Flags: blocking-webextensions-
Whiteboard: [webRequest] → [webRequest]triaged
No longer blocks: e10s-noscript
I'm wondering if this WIP patch is still valid and worth taking a look at?
Flags: needinfo?(g.maone)
Flags: needinfo?(evilpies)
It's really not a huge patch so rebasing it probably just means rewriting everything.

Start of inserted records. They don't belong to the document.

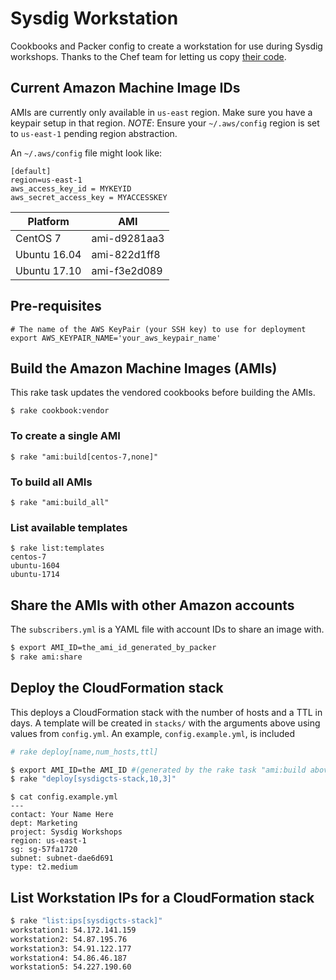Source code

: # Sysdig Workstation

Cookbooks and Packer config to create a workstation for use during Sysdig workshops. Thanks to the Chef team for letting us copy [their code](https://github.com/chef-cft/habitat_workstation).

## Current Amazon Machine Image IDs

AMIs are currently only available in `us-east` region. Make sure you have a keypair setup in that region.
*NOTE*: Ensure your `~/.aws/config` region is set to `us-east-1` pending region abstraction.

An `~/.aws/config` file might look like:

```
[default]
region=us-east-1
aws_access_key_id = MYKEYID
aws_secret_access_key = MYACCESSKEY
```

Platform     | AMI         
----         | ------      
CentOS 7     | ami-d9281aa3
Ubuntu 16.04 | ami-822d1ff8
Ubuntu 17.10 | ami-f3e2d089

## Pre-requisites

```
# The name of the AWS KeyPair (your SSH key) to use for deployment
export AWS_KEYPAIR_NAME='your_aws_keypair_name'
```

## Build the Amazon Machine Images (AMIs)

This rake task updates the vendored cookbooks before building the AMIs.

`$ rake cookbook:vendor`

### To create a single AMI 

`$ rake "ami:build[centos-7,none]"`

### To build all AMIs

`$ rake "ami:build_all"`

### List available templates

```
$ rake list:templates
centos-7
ubuntu-1604
ubuntu-1714
```

## Share the AMIs with other Amazon accounts

The `subscribers.yml` is a YAML file with account IDs to share an image with. 

```bash
$ export AMI_ID=the_ami_id_generated_by_packer
$ rake ami:share
```

## Deploy the CloudFormation stack

This deploys a CloudFormation stack with the number of hosts and a TTL in days.
A template will be created in `stacks/` with the arguments above using values from
`config.yml`.  An example, `config.example.yml`, is included

```bash
# rake deploy[name,num_hosts,ttl]

$ export AMI_ID=the AMI_ID #(generated by the rake task "ami:build above)
$ rake "deploy[sysdigcts-stack,10,3]"
```

```
$ cat config.example.yml
---
contact: Your Name Here 
dept: Marketing
project: Sysdig Workshops
region: us-east-1
sg: sg-57fa1720
subnet: subnet-dae6d691
type: t2.medium
```

## List Workstation IPs for a CloudFormation stack

```bash
$ rake "list:ips[sysdigcts-stack]"
workstation1: 54.172.141.159
workstation2: 54.87.195.76
workstation3: 54.91.122.177
workstation4: 54.86.46.187
workstation5: 54.227.190.60
```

The basic approach should still work.
Flags: needinfo?(evilpies)
Assignee: evilpies → nobody
Doesn't seem like a P1, but noting it does block a few add-ons so dropping to a P2.
Component: WebExtensions: Untriaged → WebExtensions: Request Handling
Flags: blocking-webextensions-
Priority: P1 → P2
https://bugzilla.mozilla.org/attachment.cgi?id=8677525 is not valid anymore, as we currently use or nsIContentPolicy for non-HTTP URIs only, mostly for performance reasons.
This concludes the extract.